LOL---and we call ourselves the top of the food chain - NOT!!!!!


----------



## Ant (Feb 25, 2007)

sharlin said:


> LOL---and we call ourselves the top of the food chain - NOT!!!!!


And they know it.

Who cleans who's poop?

Nuff said.


----------



## BeauShel (May 20, 2007)

Now if you could train him to take out the trash. Dogs are so much smarter than they get credit for. So does he hold the step and then get a snack out?
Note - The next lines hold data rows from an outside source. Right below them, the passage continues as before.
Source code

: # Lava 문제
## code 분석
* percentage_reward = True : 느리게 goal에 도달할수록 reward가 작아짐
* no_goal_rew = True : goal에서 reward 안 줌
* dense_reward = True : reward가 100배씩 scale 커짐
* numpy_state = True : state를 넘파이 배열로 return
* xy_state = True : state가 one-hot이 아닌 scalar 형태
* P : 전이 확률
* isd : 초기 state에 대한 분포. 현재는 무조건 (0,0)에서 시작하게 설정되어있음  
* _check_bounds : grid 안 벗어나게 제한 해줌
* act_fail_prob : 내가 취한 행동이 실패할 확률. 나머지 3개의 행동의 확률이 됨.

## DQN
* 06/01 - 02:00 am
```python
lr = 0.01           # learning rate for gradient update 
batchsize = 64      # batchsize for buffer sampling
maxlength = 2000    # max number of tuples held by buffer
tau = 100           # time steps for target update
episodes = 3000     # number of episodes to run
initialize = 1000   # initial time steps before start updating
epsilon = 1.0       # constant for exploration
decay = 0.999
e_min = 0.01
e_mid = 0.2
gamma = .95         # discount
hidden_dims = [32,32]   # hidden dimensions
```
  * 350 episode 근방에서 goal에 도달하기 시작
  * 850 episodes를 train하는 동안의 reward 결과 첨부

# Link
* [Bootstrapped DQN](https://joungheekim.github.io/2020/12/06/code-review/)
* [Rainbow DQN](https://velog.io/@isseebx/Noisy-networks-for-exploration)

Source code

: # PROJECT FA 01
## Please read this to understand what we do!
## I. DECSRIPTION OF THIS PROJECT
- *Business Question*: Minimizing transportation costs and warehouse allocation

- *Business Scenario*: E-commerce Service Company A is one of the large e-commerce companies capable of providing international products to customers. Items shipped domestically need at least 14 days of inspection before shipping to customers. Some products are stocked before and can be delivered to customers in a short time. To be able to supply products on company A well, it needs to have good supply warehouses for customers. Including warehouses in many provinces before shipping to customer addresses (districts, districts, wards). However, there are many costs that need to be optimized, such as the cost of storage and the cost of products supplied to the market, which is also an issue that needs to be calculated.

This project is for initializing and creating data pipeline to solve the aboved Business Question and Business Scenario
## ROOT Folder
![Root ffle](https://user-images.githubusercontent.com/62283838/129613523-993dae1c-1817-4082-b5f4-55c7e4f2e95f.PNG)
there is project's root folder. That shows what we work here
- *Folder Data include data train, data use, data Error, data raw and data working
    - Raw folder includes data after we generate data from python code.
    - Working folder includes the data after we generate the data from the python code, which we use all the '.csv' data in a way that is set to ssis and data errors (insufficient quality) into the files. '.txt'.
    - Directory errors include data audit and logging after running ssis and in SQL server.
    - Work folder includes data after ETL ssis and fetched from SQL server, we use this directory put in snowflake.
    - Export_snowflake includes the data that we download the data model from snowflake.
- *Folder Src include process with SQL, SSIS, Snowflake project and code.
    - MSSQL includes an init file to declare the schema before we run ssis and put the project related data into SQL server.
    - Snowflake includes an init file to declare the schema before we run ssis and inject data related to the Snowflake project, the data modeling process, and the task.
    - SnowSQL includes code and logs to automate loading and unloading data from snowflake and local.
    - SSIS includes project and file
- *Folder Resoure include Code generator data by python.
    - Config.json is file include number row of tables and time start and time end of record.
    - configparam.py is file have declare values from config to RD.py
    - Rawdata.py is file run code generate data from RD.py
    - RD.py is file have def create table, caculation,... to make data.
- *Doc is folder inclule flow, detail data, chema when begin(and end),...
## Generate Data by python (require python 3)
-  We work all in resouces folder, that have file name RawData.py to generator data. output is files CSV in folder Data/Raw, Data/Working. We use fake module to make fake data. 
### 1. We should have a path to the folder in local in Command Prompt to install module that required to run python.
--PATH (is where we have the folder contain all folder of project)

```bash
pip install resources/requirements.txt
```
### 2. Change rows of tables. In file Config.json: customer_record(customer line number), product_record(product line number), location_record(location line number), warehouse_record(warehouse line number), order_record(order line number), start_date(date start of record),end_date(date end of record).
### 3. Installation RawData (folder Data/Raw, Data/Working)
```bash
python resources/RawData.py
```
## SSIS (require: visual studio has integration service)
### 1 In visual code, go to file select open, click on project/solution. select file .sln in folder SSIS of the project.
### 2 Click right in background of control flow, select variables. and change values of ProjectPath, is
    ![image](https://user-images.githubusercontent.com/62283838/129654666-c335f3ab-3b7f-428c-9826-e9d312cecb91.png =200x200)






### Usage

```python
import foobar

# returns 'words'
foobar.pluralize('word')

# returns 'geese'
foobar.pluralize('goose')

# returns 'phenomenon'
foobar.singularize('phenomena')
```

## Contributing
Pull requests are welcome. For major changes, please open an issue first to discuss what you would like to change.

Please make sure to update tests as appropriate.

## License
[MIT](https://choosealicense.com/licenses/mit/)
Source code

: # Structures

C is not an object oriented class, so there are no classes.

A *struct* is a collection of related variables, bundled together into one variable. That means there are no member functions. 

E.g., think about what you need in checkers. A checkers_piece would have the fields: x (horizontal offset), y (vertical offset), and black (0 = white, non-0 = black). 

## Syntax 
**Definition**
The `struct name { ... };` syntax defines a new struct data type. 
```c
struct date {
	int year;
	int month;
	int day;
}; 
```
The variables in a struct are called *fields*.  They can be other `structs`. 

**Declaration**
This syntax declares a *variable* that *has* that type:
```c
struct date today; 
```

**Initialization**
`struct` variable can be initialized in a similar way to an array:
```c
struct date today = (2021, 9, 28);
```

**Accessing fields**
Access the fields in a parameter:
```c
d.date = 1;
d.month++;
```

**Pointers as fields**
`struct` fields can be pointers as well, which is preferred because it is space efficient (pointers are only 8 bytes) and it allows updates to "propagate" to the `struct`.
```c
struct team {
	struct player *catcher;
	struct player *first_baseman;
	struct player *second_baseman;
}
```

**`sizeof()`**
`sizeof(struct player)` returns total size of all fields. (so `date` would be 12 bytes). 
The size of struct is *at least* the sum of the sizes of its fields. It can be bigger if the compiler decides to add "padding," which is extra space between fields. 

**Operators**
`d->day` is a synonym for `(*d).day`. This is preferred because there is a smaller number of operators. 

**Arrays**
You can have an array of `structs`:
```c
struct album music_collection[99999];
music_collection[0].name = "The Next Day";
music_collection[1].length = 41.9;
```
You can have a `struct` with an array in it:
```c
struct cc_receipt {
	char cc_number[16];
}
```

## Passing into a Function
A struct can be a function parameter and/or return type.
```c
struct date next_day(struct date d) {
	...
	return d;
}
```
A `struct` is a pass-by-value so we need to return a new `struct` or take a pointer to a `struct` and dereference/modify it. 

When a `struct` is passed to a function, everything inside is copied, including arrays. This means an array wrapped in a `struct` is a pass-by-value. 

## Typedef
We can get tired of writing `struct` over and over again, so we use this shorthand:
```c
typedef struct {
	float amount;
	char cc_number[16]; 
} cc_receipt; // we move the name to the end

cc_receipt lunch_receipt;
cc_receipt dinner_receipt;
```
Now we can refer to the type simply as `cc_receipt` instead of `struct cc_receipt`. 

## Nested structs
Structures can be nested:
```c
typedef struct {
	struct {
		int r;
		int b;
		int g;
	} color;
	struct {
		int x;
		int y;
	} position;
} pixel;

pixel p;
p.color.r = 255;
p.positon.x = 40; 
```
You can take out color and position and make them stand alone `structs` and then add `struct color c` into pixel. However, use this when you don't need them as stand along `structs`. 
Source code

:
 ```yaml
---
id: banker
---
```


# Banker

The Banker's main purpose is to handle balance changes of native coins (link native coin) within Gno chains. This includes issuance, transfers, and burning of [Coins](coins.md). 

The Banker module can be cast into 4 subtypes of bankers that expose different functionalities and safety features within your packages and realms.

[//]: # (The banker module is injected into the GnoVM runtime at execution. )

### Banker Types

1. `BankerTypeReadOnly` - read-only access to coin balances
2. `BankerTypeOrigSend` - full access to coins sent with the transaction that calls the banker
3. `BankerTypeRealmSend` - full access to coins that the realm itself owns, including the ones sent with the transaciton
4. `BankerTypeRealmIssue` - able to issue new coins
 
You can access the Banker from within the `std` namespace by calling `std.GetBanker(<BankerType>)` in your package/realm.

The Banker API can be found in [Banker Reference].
His own all you can eat buffet


----------



## ShadowsParents (Feb 27, 2007)

I wanted to buy one of those cans for the bathroom and hubby said "nope, before you know it Hunter and Shadow will have figured out how to open it." Guess he was right. SHHHHHHHH don't tell him that. 

angie


----------



## Rosco's Mom (May 1, 2007)

Our kitchen trash can is behind closed doors. We keep Rosco's food in a trash can also that he likes to knock the lid off every once in a while. The bathroom trash can sits on top of the dryer because he'd eat everything in it!!!


----------



## JLJ (Nov 18, 2006)

I'm waiting for the day Belle discovers the trash can. So far so good but when she does we are in trouble! It just has a lid with a swinging top on it- very easily accessable!


----------



## Carsonsdaddy (Nov 1, 2006)

Ant said:


> And they know it.
> 
> Who cleans who's poop?
> 
> Nuff said.


well....Carson cleans mine. We save tons of $ by not buying toilet paper....  : 


Probably TMI huh?????


----------



## Dog (Sep 26, 2006)

Never had a problem with Amber. 

We have 3 swing bins in the garden roughly about Amber's height (1 rubbish and 2 recycling) and she's not interested in them. If she goes near the rubbish bin and starts sniffing we simply say no and she goes away...


----------



## riddle03 (Jun 9, 2005)

Yes Tucker definitely puts his paw on the step and then gets his snack out, and looks at me like "Thanks mom, that's why you bought that step thing right ?)


----------



## GoldenJoyx'stwo (Feb 25, 2007)

Does he know how to turn it around yet?  Maybe face it in the other direction remove it it??? My Tucker pops locks off of our food cabinets. Opens the microwave and opens the car windows. We solved the car windows because we can lock them. The microwave is always empty. The food cabinets are blocked by a vacuum cleaner and a Hoover Floormate.


----------